Thursday, 6 December 2007

Seasonal Books

I haven't written about my reading for a while, but that never means that I'm not reading. Right now I am re-reading Cranford, because I had not seen any of the current BBC adaptation (which I think is excellent) until Mum came to stay and we watched it on Sunday night, and I went straight back to the book which I had read only once before, years ago.

Is it a personal oddity to feel the need to read seasonally? I don't mean Christmas Books, but fitting the book to the weather. I nearly came to grief with Barbara Kingsolver's 'Prodigal Summer' a couple of week ago, because the humid burgeoning summer was so different from the wet, cold later autumn outside. Fortunately her immense gift for evoking a particular place worked, and I could imagine warmth and greenness, even if I couldn't see it.

I should have known better, having done the same thing in the opposite direction with Tove Jansson's 'A Winter Book' earlier this year, although that was less severe because the title was chosen to tie in with 'The Summer Book', rather than because all the stories are wintry (they aren't). It's been a minor obsession for years. One of my rituals with the first snow (if there is a first snow at all) is to reach for Laura Ingalls Wilder's 'The Long Winter' and feel vicariously heroic as I battle through an inch of slush to get to work.
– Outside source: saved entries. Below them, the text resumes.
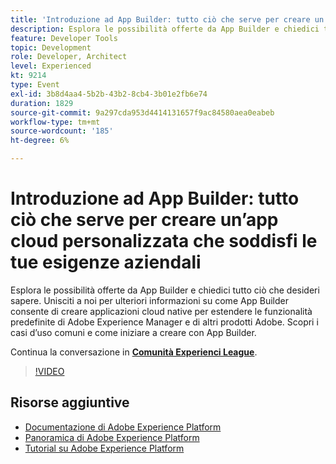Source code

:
 ```yaml
---
title: 'Introduzione ad App Builder: tutto ciò che serve per creare un’app cloud personalizzata che soddisfi le tue esigenze aziendali'
description: Esplora le possibilità offerte da App Builder e chiedici tutto ciò che desideri sapere. Unisciti a noi per ulteriori informazioni su come App Builder consente di creare applicazioni cloud native per estendere le funzionalità predefinite di Adobe Experience Manager e di altri prodotti Adobe. Scopri i casi d’uso comuni e come iniziare a creare con App Builder.
feature: Developer Tools
topic: Development
role: Developer, Architect
level: Experienced
kt: 9214
type: Event
exl-id: 3b8d4aa4-5b2b-43b2-8cb4-3b01e2fb6e74
duration: 1829
source-git-commit: 9a297cda953d4414131657f9ac84580aea0eabeb
workflow-type: tm+mt
source-wordcount: '185'
ht-degree: 6%

---
```


# Introduzione ad App Builder: tutto ciò che serve per creare un’app cloud personalizzata che soddisfi le tue esigenze aziendali

Esplora le possibilità offerte da App Builder e chiedici tutto ciò che desideri sapere. Unisciti a noi per ulteriori informazioni su come App Builder consente di creare applicazioni cloud native per estendere le funzionalità predefinite di Adobe Experience Manager e di altri prodotti Adobe. Scopri i casi d’uso comuni e come iniziare a creare con App Builder.

Continua la conversazione in **[Comunità Experienci League](https://adobe.ly/3AYeJlv)**.

>[!VIDEO](https://video.tv.adobe.com/v/337767/?quality=12&learn=on&hidetitle=true)

## Risorse aggiuntive

- [Documentazione di Adobe Experience Platform](https://experienceleague.adobe.com/docs/experience-platform.html?lang=it)
- [Panoramica di Adobe Experience Platform](https://experienceleague.adobe.com/docs/experience-platform/landing/home.html?lang=it)
- [Tutorial su Adobe Experience Platform](https://experienceleague.adobe.com/docs/platform-learn/tutorials/overview.html?lang=it)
This week, however, the weather and my reading coincided. We still haven't had a proper frost, but it is decidedly chilly. Just the weather for 'The Voyage of the Narwhal' by Andrea Barrett, for Arctic ice, and the shameful discovery of how little I knew about Sir John Franklin (other than the folk song). I had to have the atlas out as well, as I followed the imaginary Narwhal around strange capes and sounds. But, as ever, the greatest journeys are inside the mind. This was one of my best books this year (thanks, L, for giving it to me) and I have tow more of hers in the pile waiting for me.